◆ **REQUIRED WORK**
Each line below from the one containing "36. En toen" through the one containing "41. Andreas, de" is to be given again exactly, and no line outside that span.
----- RECORDS PROVIDED -----
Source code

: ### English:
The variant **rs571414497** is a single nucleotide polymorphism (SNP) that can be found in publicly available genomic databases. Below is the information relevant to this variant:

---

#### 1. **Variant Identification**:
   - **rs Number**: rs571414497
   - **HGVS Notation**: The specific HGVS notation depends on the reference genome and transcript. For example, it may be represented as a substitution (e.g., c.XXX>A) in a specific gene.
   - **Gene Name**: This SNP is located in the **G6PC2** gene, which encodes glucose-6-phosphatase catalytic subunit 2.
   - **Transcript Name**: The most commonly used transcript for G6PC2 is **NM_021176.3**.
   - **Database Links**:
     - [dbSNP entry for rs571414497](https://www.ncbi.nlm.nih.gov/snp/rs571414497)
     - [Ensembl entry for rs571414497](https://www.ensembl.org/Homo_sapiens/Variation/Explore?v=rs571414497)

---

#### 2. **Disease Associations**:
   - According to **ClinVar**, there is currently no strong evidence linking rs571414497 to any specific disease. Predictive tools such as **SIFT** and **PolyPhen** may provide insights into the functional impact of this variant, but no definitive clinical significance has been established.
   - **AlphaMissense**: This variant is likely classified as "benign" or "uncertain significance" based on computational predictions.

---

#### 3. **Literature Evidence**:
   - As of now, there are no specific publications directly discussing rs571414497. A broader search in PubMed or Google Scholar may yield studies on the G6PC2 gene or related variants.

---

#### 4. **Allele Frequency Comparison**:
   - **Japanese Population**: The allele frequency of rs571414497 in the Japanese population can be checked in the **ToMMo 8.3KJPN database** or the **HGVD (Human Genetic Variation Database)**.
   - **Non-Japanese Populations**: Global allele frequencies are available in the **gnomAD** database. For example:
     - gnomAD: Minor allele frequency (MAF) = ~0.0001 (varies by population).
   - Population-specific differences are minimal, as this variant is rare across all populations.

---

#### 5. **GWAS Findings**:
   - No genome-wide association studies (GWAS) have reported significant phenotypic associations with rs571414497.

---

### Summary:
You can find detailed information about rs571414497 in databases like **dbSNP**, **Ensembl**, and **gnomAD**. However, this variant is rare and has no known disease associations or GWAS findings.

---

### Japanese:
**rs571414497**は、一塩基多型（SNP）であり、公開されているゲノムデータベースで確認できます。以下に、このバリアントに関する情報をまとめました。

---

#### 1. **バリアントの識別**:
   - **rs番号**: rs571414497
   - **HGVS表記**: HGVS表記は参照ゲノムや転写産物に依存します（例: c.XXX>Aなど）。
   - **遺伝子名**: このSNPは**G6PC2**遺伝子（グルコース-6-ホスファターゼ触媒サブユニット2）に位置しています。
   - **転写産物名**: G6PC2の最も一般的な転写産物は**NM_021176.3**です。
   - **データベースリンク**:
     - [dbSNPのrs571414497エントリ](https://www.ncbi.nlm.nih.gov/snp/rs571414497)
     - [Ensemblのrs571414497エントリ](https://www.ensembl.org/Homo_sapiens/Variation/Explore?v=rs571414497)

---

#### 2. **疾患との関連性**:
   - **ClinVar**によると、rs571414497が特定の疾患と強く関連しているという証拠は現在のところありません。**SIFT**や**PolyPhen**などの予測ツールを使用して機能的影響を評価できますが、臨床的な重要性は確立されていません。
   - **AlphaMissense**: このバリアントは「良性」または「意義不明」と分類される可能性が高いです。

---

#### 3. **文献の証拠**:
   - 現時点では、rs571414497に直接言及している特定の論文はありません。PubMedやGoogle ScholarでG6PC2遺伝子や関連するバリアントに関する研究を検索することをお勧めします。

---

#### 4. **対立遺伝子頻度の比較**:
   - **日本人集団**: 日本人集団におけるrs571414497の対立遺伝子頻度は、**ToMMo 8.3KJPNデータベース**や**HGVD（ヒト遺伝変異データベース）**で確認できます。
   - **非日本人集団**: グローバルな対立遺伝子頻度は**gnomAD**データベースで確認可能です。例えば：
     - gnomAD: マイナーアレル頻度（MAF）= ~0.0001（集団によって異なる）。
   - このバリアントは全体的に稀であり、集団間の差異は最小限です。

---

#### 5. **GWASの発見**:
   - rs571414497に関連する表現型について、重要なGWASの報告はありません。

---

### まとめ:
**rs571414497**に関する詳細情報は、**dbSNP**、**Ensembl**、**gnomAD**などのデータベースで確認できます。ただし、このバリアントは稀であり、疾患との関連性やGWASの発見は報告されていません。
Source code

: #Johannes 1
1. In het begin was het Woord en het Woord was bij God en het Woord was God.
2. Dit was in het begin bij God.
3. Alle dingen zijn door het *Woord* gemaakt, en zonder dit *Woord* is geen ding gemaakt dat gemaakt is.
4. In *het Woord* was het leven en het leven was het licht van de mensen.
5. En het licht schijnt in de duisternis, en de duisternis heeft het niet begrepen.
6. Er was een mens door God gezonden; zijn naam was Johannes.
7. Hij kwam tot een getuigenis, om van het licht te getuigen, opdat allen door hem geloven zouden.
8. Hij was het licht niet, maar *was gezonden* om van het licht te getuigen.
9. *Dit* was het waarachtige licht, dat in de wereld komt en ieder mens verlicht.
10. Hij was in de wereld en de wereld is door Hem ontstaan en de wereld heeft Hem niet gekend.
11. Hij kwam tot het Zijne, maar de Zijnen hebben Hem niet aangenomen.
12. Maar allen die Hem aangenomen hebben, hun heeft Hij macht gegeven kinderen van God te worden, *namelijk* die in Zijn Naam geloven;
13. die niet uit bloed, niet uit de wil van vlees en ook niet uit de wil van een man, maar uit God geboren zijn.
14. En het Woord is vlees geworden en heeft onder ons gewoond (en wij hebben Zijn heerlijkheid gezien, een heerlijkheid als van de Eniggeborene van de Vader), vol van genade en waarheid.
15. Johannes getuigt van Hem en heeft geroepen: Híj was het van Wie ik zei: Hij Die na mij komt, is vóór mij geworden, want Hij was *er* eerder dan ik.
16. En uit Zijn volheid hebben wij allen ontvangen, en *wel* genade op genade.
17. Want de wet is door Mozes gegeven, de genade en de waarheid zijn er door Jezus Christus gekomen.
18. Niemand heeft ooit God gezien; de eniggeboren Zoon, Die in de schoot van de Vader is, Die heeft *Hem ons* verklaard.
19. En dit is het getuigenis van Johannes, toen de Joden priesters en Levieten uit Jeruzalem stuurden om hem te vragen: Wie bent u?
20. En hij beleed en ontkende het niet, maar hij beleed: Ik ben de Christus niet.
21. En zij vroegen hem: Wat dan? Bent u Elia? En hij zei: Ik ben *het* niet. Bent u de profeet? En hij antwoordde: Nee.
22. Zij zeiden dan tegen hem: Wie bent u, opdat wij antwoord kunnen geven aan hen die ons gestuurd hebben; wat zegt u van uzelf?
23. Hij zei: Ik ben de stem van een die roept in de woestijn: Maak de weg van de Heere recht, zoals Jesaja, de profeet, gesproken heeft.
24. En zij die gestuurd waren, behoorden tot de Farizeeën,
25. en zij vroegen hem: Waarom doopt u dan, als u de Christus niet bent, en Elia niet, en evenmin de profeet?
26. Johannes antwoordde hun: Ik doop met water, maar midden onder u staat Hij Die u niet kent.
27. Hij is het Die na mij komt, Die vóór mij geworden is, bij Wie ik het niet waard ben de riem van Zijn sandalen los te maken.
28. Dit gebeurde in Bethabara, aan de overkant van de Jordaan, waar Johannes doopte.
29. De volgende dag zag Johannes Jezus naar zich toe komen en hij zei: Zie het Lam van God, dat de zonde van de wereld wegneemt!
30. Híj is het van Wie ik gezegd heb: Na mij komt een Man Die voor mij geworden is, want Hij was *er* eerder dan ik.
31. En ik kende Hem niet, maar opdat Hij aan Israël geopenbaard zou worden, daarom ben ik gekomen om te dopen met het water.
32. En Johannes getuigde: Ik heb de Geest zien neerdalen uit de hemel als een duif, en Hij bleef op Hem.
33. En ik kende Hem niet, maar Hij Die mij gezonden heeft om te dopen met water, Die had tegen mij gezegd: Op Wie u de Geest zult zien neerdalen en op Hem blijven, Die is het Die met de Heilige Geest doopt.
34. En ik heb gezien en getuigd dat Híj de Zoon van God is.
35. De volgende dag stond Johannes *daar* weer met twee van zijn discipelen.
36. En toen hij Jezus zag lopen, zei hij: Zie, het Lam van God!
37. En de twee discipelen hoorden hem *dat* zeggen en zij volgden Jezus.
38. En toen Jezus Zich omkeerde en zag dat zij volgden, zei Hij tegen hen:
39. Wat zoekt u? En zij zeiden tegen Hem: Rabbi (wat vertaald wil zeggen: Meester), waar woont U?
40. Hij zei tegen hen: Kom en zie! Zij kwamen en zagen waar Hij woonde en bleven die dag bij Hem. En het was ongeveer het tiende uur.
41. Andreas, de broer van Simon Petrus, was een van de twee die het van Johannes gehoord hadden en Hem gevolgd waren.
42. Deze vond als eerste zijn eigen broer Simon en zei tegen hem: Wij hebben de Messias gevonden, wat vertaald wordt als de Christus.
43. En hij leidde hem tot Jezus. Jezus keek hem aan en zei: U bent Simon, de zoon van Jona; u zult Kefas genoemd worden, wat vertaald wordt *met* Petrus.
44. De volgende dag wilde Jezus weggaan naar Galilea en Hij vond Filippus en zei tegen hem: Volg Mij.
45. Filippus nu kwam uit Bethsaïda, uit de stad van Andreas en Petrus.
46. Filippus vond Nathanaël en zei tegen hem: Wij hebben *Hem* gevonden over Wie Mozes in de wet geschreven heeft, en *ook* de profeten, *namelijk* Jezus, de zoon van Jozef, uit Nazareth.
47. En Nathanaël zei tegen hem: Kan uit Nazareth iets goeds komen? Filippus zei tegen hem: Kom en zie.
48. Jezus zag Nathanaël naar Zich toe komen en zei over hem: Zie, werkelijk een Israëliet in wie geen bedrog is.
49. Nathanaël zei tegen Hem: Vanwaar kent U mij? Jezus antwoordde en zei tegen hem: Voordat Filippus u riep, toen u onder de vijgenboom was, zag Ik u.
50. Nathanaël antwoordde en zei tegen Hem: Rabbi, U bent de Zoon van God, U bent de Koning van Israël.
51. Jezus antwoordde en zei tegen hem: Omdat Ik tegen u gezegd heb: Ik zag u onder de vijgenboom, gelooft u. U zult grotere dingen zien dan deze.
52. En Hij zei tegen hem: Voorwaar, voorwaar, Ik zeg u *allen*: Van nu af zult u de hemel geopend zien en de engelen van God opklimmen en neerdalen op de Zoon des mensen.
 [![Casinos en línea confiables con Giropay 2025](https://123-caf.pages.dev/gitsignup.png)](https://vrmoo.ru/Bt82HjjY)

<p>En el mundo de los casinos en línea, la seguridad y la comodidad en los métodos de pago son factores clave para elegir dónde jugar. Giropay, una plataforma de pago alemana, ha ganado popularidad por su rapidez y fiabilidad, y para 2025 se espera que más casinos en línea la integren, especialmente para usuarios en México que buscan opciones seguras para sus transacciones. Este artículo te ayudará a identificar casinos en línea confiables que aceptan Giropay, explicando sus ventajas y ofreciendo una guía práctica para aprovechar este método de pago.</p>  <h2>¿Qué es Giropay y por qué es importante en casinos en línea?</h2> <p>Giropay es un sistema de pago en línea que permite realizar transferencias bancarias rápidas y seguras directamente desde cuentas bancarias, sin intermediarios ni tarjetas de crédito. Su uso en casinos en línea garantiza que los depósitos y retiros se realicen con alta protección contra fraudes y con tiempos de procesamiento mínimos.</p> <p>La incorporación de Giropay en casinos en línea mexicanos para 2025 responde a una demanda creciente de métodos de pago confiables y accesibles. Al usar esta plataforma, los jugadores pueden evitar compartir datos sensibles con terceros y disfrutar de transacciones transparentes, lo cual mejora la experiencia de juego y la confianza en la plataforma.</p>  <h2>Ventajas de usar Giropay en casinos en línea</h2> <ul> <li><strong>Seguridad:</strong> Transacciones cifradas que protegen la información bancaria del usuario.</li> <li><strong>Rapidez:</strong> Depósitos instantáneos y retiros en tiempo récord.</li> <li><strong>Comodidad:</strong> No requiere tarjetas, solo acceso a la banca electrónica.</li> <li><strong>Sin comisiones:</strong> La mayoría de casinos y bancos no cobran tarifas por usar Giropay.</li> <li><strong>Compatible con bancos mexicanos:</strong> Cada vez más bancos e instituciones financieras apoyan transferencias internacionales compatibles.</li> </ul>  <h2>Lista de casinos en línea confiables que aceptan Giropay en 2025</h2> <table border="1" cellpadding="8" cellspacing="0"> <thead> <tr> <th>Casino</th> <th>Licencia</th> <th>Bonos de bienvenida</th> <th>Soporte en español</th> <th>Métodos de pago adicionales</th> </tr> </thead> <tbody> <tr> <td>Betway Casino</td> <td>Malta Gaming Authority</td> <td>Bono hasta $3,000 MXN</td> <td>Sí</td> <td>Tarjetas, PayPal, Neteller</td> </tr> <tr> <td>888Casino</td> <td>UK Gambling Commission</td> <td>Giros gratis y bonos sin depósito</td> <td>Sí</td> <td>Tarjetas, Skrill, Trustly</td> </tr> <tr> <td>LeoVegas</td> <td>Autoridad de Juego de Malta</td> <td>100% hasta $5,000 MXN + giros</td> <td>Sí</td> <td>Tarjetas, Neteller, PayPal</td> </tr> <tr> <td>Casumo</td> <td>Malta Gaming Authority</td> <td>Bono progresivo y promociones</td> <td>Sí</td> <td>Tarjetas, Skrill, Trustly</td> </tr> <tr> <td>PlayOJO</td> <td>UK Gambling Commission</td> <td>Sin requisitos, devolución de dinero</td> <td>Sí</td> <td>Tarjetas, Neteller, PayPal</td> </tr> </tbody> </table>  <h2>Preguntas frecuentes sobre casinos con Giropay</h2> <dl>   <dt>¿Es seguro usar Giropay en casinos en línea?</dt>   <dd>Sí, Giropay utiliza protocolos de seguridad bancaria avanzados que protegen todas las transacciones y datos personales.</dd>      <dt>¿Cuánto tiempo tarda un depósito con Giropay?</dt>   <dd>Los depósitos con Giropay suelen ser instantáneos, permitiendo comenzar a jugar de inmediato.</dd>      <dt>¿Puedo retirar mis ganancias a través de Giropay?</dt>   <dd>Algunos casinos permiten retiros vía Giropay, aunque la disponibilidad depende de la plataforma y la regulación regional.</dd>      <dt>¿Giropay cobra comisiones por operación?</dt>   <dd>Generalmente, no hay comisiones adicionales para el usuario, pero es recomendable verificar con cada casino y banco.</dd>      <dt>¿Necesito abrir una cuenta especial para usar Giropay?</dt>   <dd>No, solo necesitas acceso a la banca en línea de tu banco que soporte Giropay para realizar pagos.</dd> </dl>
-----
◆ **WRITTEN RESPONSE**
36. En toen hij Jezus zag lopen, zei hij: Zie, het Lam van God!
37. En de twee discipelen hoorden hem *dat* zeggen en zij volgden Jezus.
38. En toen Jezus Zich omkeerde en zag dat zij volgden, zei Hij tegen hen:
39. Wat zoekt u? En zij zeiden tegen Hem: Rabbi (wat vertaald wil zeggen: Meester), waar woont U?
40. Hij zei tegen hen: Kom en zie! Zij kwamen en zagen waar Hij woonde en bleven die dag bij Hem. En het was ongeveer het tiende uur.
41. Andreas, de broer van Simon Petrus, was een van de twee die het van Johannes gehoord hadden en Hem gevolgd waren.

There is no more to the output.